Le mythe des frontières naturelles immuables
On imagine souvent que les limites de la Gaule correspondaient pile à nos frontières actuelles. Mais c'est une erreur de perspective historique majeure. La Gaule transalpine incluait des pans entiers de la Belgique, de l'Allemagne et de la Suisse actuelles. À l'inverse, le sud-ouest, la Galia Aquitania, possédait des racines culturelles et linguistiques proto-basques totalement distinctes. Car l'administration d'Auguste, qui règne alors sur l'Empire, redécoupe les territoires selon des logiques fiscales et militaires, se moquant bien des affinités culturelles préexistantes.
La confusion entre celtitude et réalité politique
Être Celte ne signifiait pas appartenir à un État. (C'est d'ailleurs là que le bât blesse pour nos historiens modernes cherchant des racines fixes). La culture était partagée, la religion druidique servait de liant, mais la structure politique restait désespérément fragmentée. Reste que l'usage du terme Gaule par les Romains a fini par imposer une étiquette extérieure sur une mosaïque de peuples qui ne demandaient rien à personne.
La romanisation fulgurante : ce que les manuels oublient de vous dire
Si vous aviez voyagé de Lugdunum à Lutèce vers l'an 20 de notre ère, vous auriez été frappé par le bruit des chantiers. On ne construit plus en bois et en terre, mais en pierre de taille. L'architecture devient un outil de propagande. L'urbanisme romain transforme radicalement le paysage avec l'érection de théâtres, de thermes et de forums monumentaux. Mais cette métamorphose n'est pas qu'esthétique. Elle est profondément économique.

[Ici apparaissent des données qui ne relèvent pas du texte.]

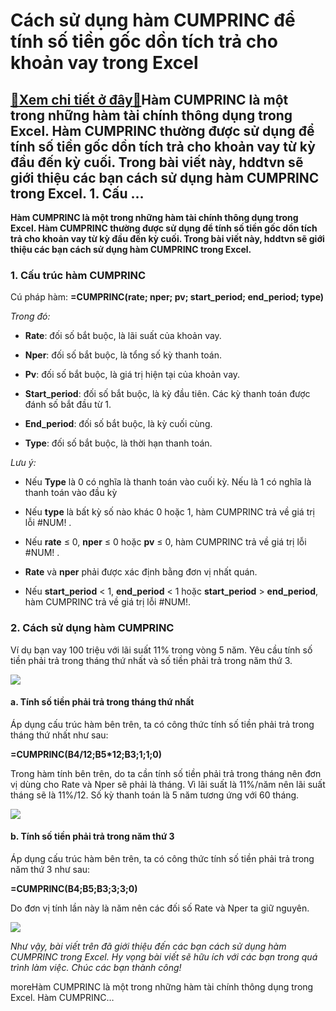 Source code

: Cách sử dụng hàm CUMPRINC để tính số tiền gốc dồn tích trả cho khoản vay trong Excel
====================================================================================

[:gift:Xem chi tiết ở đây:gift:](https://hddtvn.com/cach-su-dung-ham-cumprinc-de-tinh-so-tien-goc-don-tich-tra-cho-khoan-vay-trong-excel/)Hàm CUMPRINC là một trong những hàm tài chính thông dụng trong Excel. Hàm CUMPRINC thường được sử dụng để tính số tiền gốc dồn tích trả cho khoản vay từ kỳ đầu đến kỳ cuối. Trong bài viết này, hddtvn sẽ giới thiệu các bạn cách sử dụng hàm CUMPRINC trong Excel. 1. Cấu …
-----------------------------------------------------------------------------------------------------------------------------------------------------------------------------------------------------------------------------------------------------------------------------

**Hàm CUMPRINC là một trong những hàm tài chính thông dụng trong Excel. Hàm CUMPRINC thường được sử dụng để tính số tiền gốc dồn tích trả cho khoản vay từ kỳ đầu đến kỳ cuối. Trong bài viết này, hddtvn sẽ giới thiệu các bạn cách sử dụng hàm CUMPRINC trong Excel.**


### 1. Cấu trúc hàm CUMPRINC


Cú pháp hàm: **=CUMPRINC(rate; nper; pv; start\_period; end\_period; type)**


*Trong đó:*




* **Rate**: đối số bắt buộc, là lãi suất của khoản vay.

* **Nper**: đối số bắt buộc, là tổng số kỳ thanh toán.

* **Pv**: đối số bắt buộc, là giá trị hiện tại của khoản vay.

* **Start\_period**: đối số bắt buộc, là kỳ đầu tiên. Các kỳ thanh toán được đánh số bắt đầu từ 1.

* **End\_period**: đối số bắt buộc, là kỳ cuối cùng.

* **Type**: đối số bắt buộc, là thời hạn thanh toán.



*Lưu ý:*




* Nếu **Type** là 0 có nghĩa là thanh toán vào cuối kỳ. Nếu là 1 có nghĩa là thanh toán vào đầu kỳ

* Nếu **type** là bất kỳ số nào khác 0 hoặc 1, hàm CUMPRINC trả về giá trị lỗi #NUM! .

* Nếu **rate** ≤ 0, **nper** ≤ 0 hoặc **pv** ≤ 0, hàm CUMPRINC trả về giá trị lỗi #NUM! .

* **Rate** và **nper** phải được xác định bằng đơn vị nhất quán.

* Nếu **start\_period** < 1, **end\_period** < 1 hoặc **start\_period** > **end\_period**, hàm CUMPRINC trả về giá trị lỗi #NUM!.



### 2. Cách sử dụng hàm CUMPRINC


Ví dụ bạn vay 100 triệu với lãi suất 11% trong vòng 5 năm. Yêu cầu tính số tiền phải trả trong tháng thứ nhất và số tiền phải trả trong năm thứ 3.


![](https://hddtvn.com/wp-content/uploads/2021/01/SiBJHin.png)


#### a. Tính số tiền phải trả trong tháng thứ nhất


Áp dụng cấu trúc hàm bên trên, ta có công thức tính số tiền phải trả trong tháng thứ nhất như sau:


**=CUMPRINC(B4/12;B5*12;B3;1;1;0)**


Trong hàm tính bên trên, do ta cần tính số tiền phải trả trong tháng nên đơn vị dùng cho Rate và Nper sẽ phải là tháng. Vì lãi suất là 11%/năm nên lãi suất tháng sẽ là 11%/12. Số kỳ thanh toán là 5 năm tương ứng với 60 tháng.


![](https://hddtvn.com/wp-content/uploads/2021/01/FVZPyQp.png)


#### b. Tính số tiền phải trả trong năm thứ 3


Áp dụng cấu trúc hàm bên trên, ta có công thức tính số tiền phải trả trong năm thứ 3 như sau:


**=CUMPRINC(B4;B5;B3;3;3;0)**


Do đơn vị tính lần này là năm nên các đối số Rate và Nper ta giữ nguyên.


![](https://hddtvn.com/wp-content/uploads/2021/01/jG2NZlu.png)


*Như vậy, bài viết trên đã giới thiệu đến các bạn cách sử dụng hàm CUMPRINC trong Excel. Hy vọng bài viết sẽ hữu ích với các bạn trong quá trình làm việc. Chúc các bạn thành công!*


moreHàm CUMPRINC là một trong những hàm tài chính thông dụng trong Excel. Hàm CUMPRINC…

L'avènement d'une économie globalisée avant l'heure
Le commerce explose. Les vins de la Narbonnaise s'exportent jusqu'à Rome tandis que les huiles d'Espagne inondent les tables des nouvelles villas gallo-romaines. On estime que le volume des échanges de céramiques sigillées a été multiplié par 5 en seulement trois décennies. À ceci près que cette prospérité repose sur une intégration totale au système monétaire impérial. Le denier d'argent circule partout, uniformisant les prix de la Manche à la Méditerranée. C'est une véritable révolution logistique qui s'opère sous les yeux d'une population qui délaisse peu à peu ses anciens dieux pour le culte impérial.
Le réseau routier, long de plus de 13000 kilomètres à la fin du premier siècle, permet une circulation des idées à une vitesse inédite. Les nouvelles du Proche-Orient, où un certain prédicateur commence à faire parler de lui, arrivent aux ports de Marseille ou d'Arles en quelques semaines seulement. Bref, la Gaule devient le moteur économique de l'Occident romain, loin de l'image d'une province soumise et endormie.